Blog

Posted 2006/05/21

Tycho file swarm test

As part of the benchmarking process I have fixed some performance issues with the Tycho swarm file distribution software.

In some circumstances the HTTP send code in the Tycho mediator would send messages serially to other mediators. This limited the overall bandwidth usage of the swarm to the bandwidth of the seed peer. This is exactly what file swarms are supposed to avoid, each new peer should contribute more bandwidth to the swarm.

I altered the send method to a threaded implementation and as predicted this corrected the problem. Below is a graph comparing the time to publish a single file from holly to the nodes of the cluster using first the HTTP protocol (Apache) and the Tycho software . We vary the size of the file and number of nodes we publish to and measure the average time to distribute the file.

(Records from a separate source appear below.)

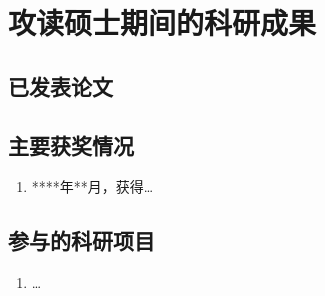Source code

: \chapter{攻读硕士期间的科研成果}

\section*{已发表论文} 
\begin{sloppypar}
\begin{enumerate}
\end{enumerate}
\end{sloppypar}

\section*{主要获奖情况} 
\begin{enumerate}
	\item  ****年**月，获得\dots
\end{enumerate}

\section*{参与的科研项目} 
\begin{enumerate}
	\item  \dots
\end{enumerate}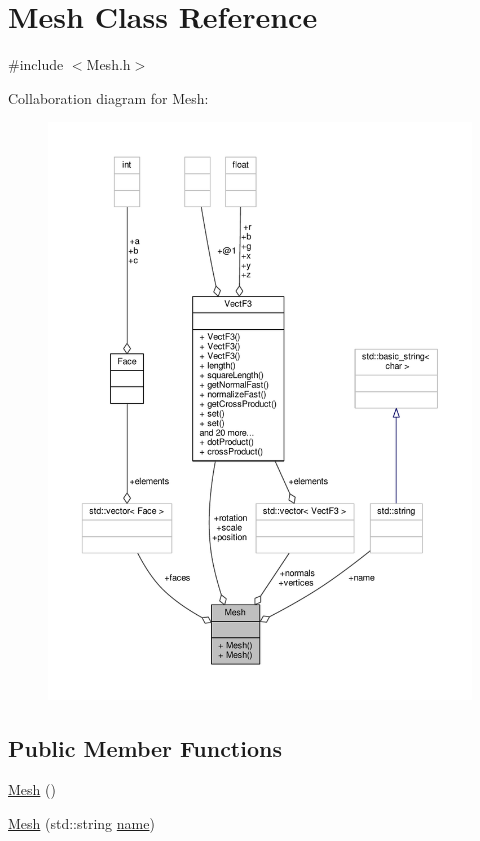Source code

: \hypertarget{classMesh}{\section{Mesh Class Reference}
\label{classMesh}
}


{\ttfamily \#include $<$Mesh.\-h$>$}



Collaboration diagram for Mesh\-:
\nopagebreak
\begin{figure}[H]
\begin{center}
\leavevmode
\includegraphics[width=350pt]{classMesh__coll__graph}
\end{center}
\end{figure}
\subsection*{Public Member Functions}
\begin{DoxyCompactItemize}
\item 
\hyperlink{classMesh_a2af137f1571af89172b9c102302c416b}{Mesh} ()
\item 
\hyperlink{classMesh_a9b496cb615ff94d1e7d247eb89810791}{Mesh} (std\-::string \hyperlink{classMesh_ac687e9dcfc7cc60b046fc2ec634200be}{name})
\end{DoxyCompactItemize}
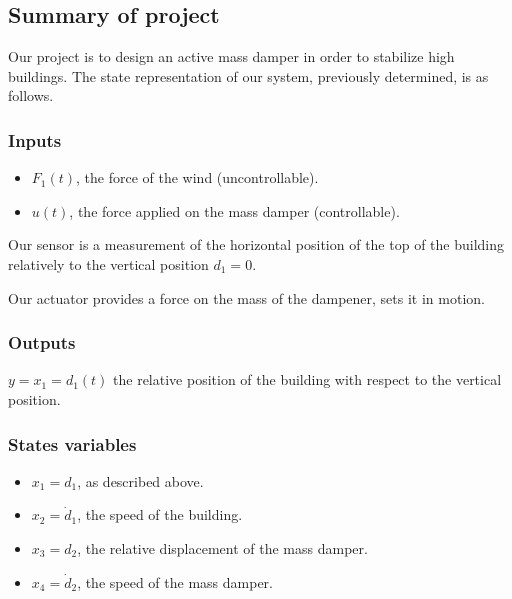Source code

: \subsection{Summary of project}
Our project is to design an active mass damper in order to stabilize high buildings. The state representation of our system, previously determined, is as follows.

\subsubsection{Inputs}
\begin{itemize}
    \item $F_1(t)$, the force of the wind (uncontrollable).
    \item $u(t)$, the force applied on the mass damper (controllable).
\end{itemize}
Our sensor is a measurement of the horizontal position of the top of the building relatively to the vertical position $d_1 = 0$.\par
Our actuator provides a force on the mass of the dampener, sets it in motion.

\subsubsection{Outputs}
$y = x_1 = d_1(t)$ the relative position of the building with respect to the vertical position.

\subsubsection{States variables}
\begin{itemize}
    \item $x_1 = d_1$, as described above.
    \item $x_2 = \dot d_1$, the speed of the building.
    \item $x_3 = d_2$, the relative displacement of the mass damper.
    \item $x_4 = \dot d_2$, the speed of the mass damper.
\end{itemize}

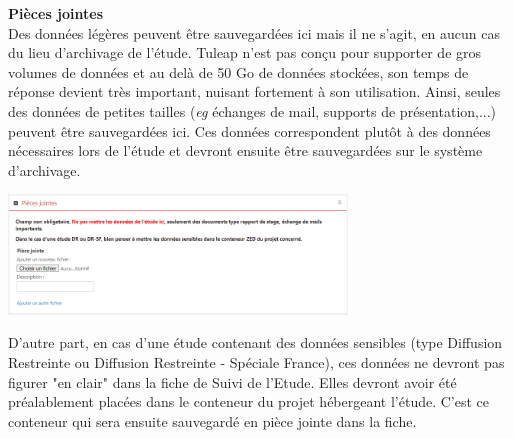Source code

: \vspace{0.5cm}

\begin{minipage}[c]{0.45\linewidth}
\textbf{Pièces jointes}\\
Des données légères peuvent être sauvegardées ici mais il ne s'agit, en aucun cas du lieu d'archivage de l'étude. Tuleap n'est pas conçu pour supporter de gros volumes de données et au delà de 50 Go de données stockées, son temps de réponse devient très important, nuisant fortement à son utilisation. Ainsi, seules des données de petites tailles (\textit{eg} échanges de mail, supports de présentation,...) peuvent être sauvegardées ici. Ces données correspondent plutôt à des données nécessaires lors de l'étude et devront ensuite être sauvegardées sur le système d'archivage.\\
\end{minipage} \hfill
\begin{minipage}[c]{0.5\linewidth}
   \includegraphics[width=9cm]{pictures/GEA-PJ.png}\vspace*{0.2cm}

\end{minipage}

D'autre part, en cas d'une étude contenant des données sensibles (type Diffusion Restreinte ou Diffusion Restreinte - Spéciale France), ces données ne devront pas figurer "en clair" dans la fiche de Suivi de l'Etude. Elles devront avoir été préalablement placées dans le conteneur du projet hébergeant l'étude. C'est ce conteneur qui sera ensuite sauvegardé en pièce jointe dans la fiche.

\vspace{0.5cm}

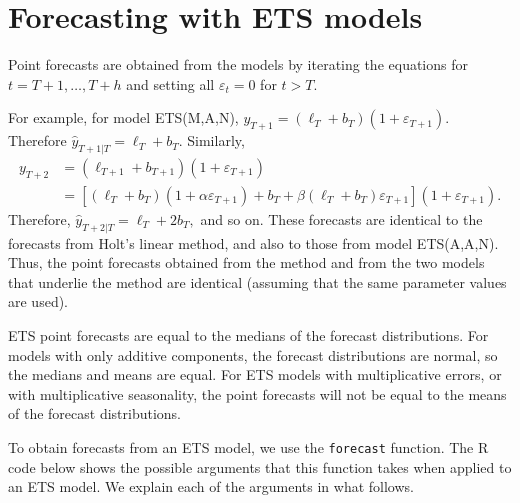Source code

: \documentclass[]{book}
\newenvironment{Shaded}{\begin{snugshade}}{\end{snugshade}}
\newcommand{\DataTypeTok}[1]{\textcolor[rgb]{0.13,0.29,0.53}{#1}}
\newcommand{\DecValTok}[1]{\textcolor[rgb]{0.00,0.00,0.81}{#1}}
\newcommand{\KeywordTok}[1]{\textcolor[rgb]{0.13,0.29,0.53}{\textbf{#1}}}
\newcommand{\NormalTok}[1]{#1}
\newcommand{\OperatorTok}[1]{\textcolor[rgb]{0.81,0.36,0.00}{\textbf{#1}}}
\newcommand{\OtherTok}[1]{\textcolor[rgb]{0.56,0.35,0.01}{#1}}
\begin{document}
\hypertarget{forecasting-with-ets-models}{%
\section{Forecasting with ETS models}\label{forecasting-with-ets-models}}

Point forecasts are obtained from the models by iterating the equations for \(t=T+1,\dots,T+h\) and setting all \(\varepsilon_t=0\) for \(t>T\).

For example, for model ETS(M,A,N), \(y_{T+1} = (\ell_T + b_T )(1+ \varepsilon_{T+1}).\) Therefore \(\hat{y}_{T+1|T}=\ell_{T}+b_{T}.\) Similarly,
\begin{align*}
y_{T+2} &= (\ell_{T+1} + b_{T+1})(1 + \varepsilon_{T+1})\\
        &= \left[
              (\ell_T + b_T) (1+ \alpha\varepsilon_{T+1}) +
              b_T + \beta (\ell_T + b_T)\varepsilon_{T+1}
            \right]
   ( 1 + \varepsilon_{T+1}).
\end{align*}
Therefore, \(\hat{y}_{T+2|T}= \ell_{T}+2b_{T},\) and so on. These forecasts are identical to the forecasts from Holt's linear method, and also to those from model ETS(A,A,N). Thus, the point forecasts obtained from the method and from the two models that underlie the method are identical (assuming that the same parameter values are used).

ETS point forecasts are equal to the medians of the forecast distributions. For models with only additive components, the forecast distributions are normal, so the medians and means are equal. For ETS models with multiplicative errors, or with multiplicative seasonality, the point forecasts will not be equal to the means of the forecast distributions.

To obtain forecasts from an ETS model, we use the \texttt{forecast} function. The R code below shows the possible arguments that this function takes when applied to an ETS model. We explain each of the arguments in what follows.

\begin{Shaded}
\end{Shaded}
\end{document}
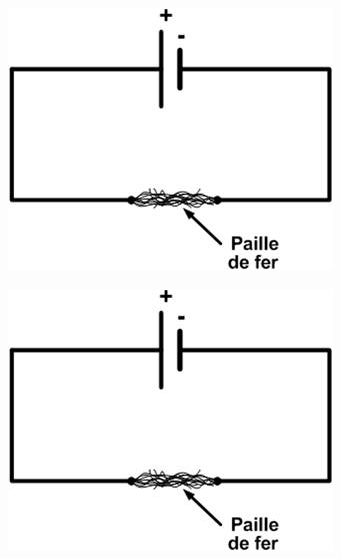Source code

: \documentclass[12pt,a4paper]{article}
\begin{document}
\begin{multicols}{2}
\begin{center}
	\includegraphics[scale=0.45]{img/courtcircuit}
\end{center}

\begin{center}
	\includegraphics[scale=0.45]{img/courtcircuit}
\end{center}

\end{multicols}
\end{document}
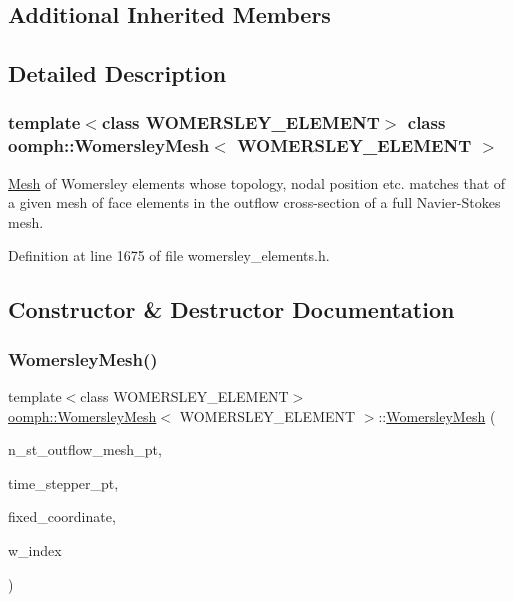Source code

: \subsection*{Additional Inherited Members}


\subsection{Detailed Description}
\subsubsection*{template$<$class W\+O\+M\+E\+R\+S\+L\+E\+Y\+\_\+\+E\+L\+E\+M\+E\+NT$>$\newline
class oomph\+::\+Womersley\+Mesh$<$ W\+O\+M\+E\+R\+S\+L\+E\+Y\+\_\+\+E\+L\+E\+M\+E\+N\+T $>$}

\hyperlink{classoomph_1_1Mesh}{Mesh} of Womersley elements whose topology, nodal position etc. matches that of a given mesh of face elements in the outflow cross-\/section of a full Navier-\/\+Stokes mesh. 

Definition at line 1675 of file womersley\+\_\+elements.\+h.



\subsection{Constructor \& Destructor Documentation}
\mbox{\label{classoomph_1_1WomersleyMesh_a1fc3a748ff68d01051759c9e3c39bca2}} 
\subsubsection{\texorpdfstring{Womersley\+Mesh()}{WomersleyMesh()}}
{\footnotesize\ttfamily template$<$class W\+O\+M\+E\+R\+S\+L\+E\+Y\+\_\+\+E\+L\+E\+M\+E\+NT$>$ \\
\hyperlink{classoomph_1_1WomersleyMesh}{oomph\+::\+Womersley\+Mesh}$<$ W\+O\+M\+E\+R\+S\+L\+E\+Y\+\_\+\+E\+L\+E\+M\+E\+NT $>$\+::\hyperlink{classoomph_1_1WomersleyMesh}{Womersley\+Mesh} (\begin{DoxyParamCaption}\item[{\hyperlink{classoomph_1_1Mesh}{Mesh} $\ast$}]{n\+\_\+st\+\_\+outflow\+\_\+mesh\+\_\+pt,  }\item[{\hyperlink{classoomph_1_1TimeStepper}{Time\+Stepper} $\ast$}]{time\+\_\+stepper\+\_\+pt,  }\item[{const unsigned \&}]{fixed\+\_\+coordinate,  }\item[{const unsigned \&}]{w\+\_\+index }\end{DoxyParamCaption})\hspace{0.3cm}{\ttfamily [inline]}}



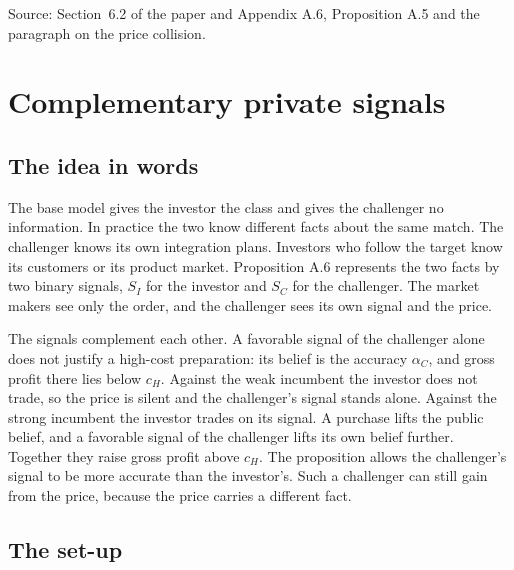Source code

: {\small\color{notegrey}Source: Section~6.2 of the paper and Appendix A.6, Proposition A.5 and the paragraph on the price collision.}

\section{Complementary private signals}\label{sec:robustness-signals}

\subsection{The idea in words}

The base model gives the investor the class and gives the challenger no information.
In practice the two know different facts about the same match.
The challenger knows its own integration plans.
Investors who follow the target know its customers or its product market.
Proposition A.6 represents the two facts by two binary signals, \(S_I\) for the investor and \(S_C\) for the challenger.
The market makers see only the order, and the challenger sees its own signal and the price.

The signals complement each other.
A favorable signal of the challenger alone does not justify a high-cost preparation: its belief is the accuracy \(\alpha_C\), and gross profit there lies below \(c_H\).
Against the weak incumbent the investor does not trade, so the price is silent and the challenger's signal stands alone.
Against the strong incumbent the investor trades on its signal.
A purchase lifts the public belief, and a favorable signal of the challenger lifts its own belief further.
Together they raise gross profit above \(c_H\).
The proposition allows the challenger's signal to be more accurate than the investor's.
Such a challenger can still gain from the price, because the price carries a different fact.

\subsection{The set-up}

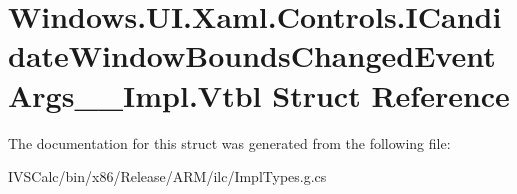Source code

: \hypertarget{struct_windows_1_1_u_i_1_1_xaml_1_1_controls_1_1_i_candidate_window_bounds_changed_event_args_____impl_1_1_vtbl}{}\section{Windows.\+U\+I.\+Xaml.\+Controls.\+I\+Candidate\+Window\+Bounds\+Changed\+Event\+Args\+\_\+\+\_\+\+Impl.\+Vtbl Struct Reference}
\label{struct_windows_1_1_u_i_1_1_xaml_1_1_controls_1_1_i_candidate_window_bounds_changed_event_args_____impl_1_1_vtbl}


The documentation for this struct was generated from the following file\+:\begin{DoxyCompactItemize}
\item 
I\+V\+S\+Calc/bin/x86/\+Release/\+A\+R\+M/ilc/Impl\+Types.\+g.\+cs\end{DoxyCompactItemize}
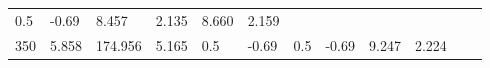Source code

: \documentclass{article}
\begin{document}
\begin{longtable}[]{@{}llllllllllll@{}}
\begin{minipage}[t]{0.03\columnwidth}
0.5\strut
\end{minipage} & \begin{minipage}[t]{0.06\columnwidth}\raggedright\strut
-0.69\strut
\end{minipage} & \begin{minipage}[t]{0.06\columnwidth}\raggedright\strut
8.457\strut
\end{minipage} & \begin{minipage}[t]{0.08\columnwidth}\raggedright\strut
2.135\strut
\end{minipage} & \begin{minipage}[t]{0.06\columnwidth}\raggedright\strut
8.660\strut
\end{minipage} & \begin{minipage}[t]{0.09\columnwidth}\raggedright\strut
2.159\strut
\end{minipage}\tabularnewline
\begin{minipage}[t]{0.03\columnwidth}\raggedright\strut
350\strut
\end{minipage} & \begin{minipage}[t]{0.06\columnwidth}\raggedright\strut
5.858\strut
\end{minipage} & \begin{minipage}[t]{0.06\columnwidth}\raggedright\strut
174.956\strut
\end{minipage} & \begin{minipage}[t]{0.08\columnwidth}\raggedright\strut
5.165\strut
\end{minipage} & \begin{minipage}[t]{0.03\columnwidth}\raggedright\strut
0.5\strut
\end{minipage} & \begin{minipage}[t]{0.06\columnwidth}\raggedright\strut
-0.69\strut
\end{minipage} & \begin{minipage}[t]{0.03\columnwidth}\raggedright\strut
0.5\strut
\end{minipage} & \begin{minipage}[t]{0.06\columnwidth}\raggedright\strut
-0.69\strut
\end{minipage} & \begin{minipage}[t]{0.06\columnwidth}\raggedright\strut
9.247\strut
\end{minipage} & \begin{minipage}[t]{0.08\columnwidth}\raggedright\strut
2.224\strut
\end{minipage} & \begin{minipage}[t]{0.06\columnwidth}\raggedright\strut

\end{minipage}
\end{longtable}
\end{document}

You can clearly see that the additional time for each extra node using Tycho is less than when using HTTP (look at the gradient of the lines). A problem we have is that the bandwidth of the Ethernet network is high enough that for smaller message sizes we do not have enough nodes to saturate the network. We either need lower bandwidth or more nodes (and it us unfair to run more than one client per node).

For this reason we have shelved the tests until we have access to a machine with more nodes (such as the new one at Reading).

I have moved to pretty much full time writing up using the W2 wiki. The initial focus is the review chapter (the hardest).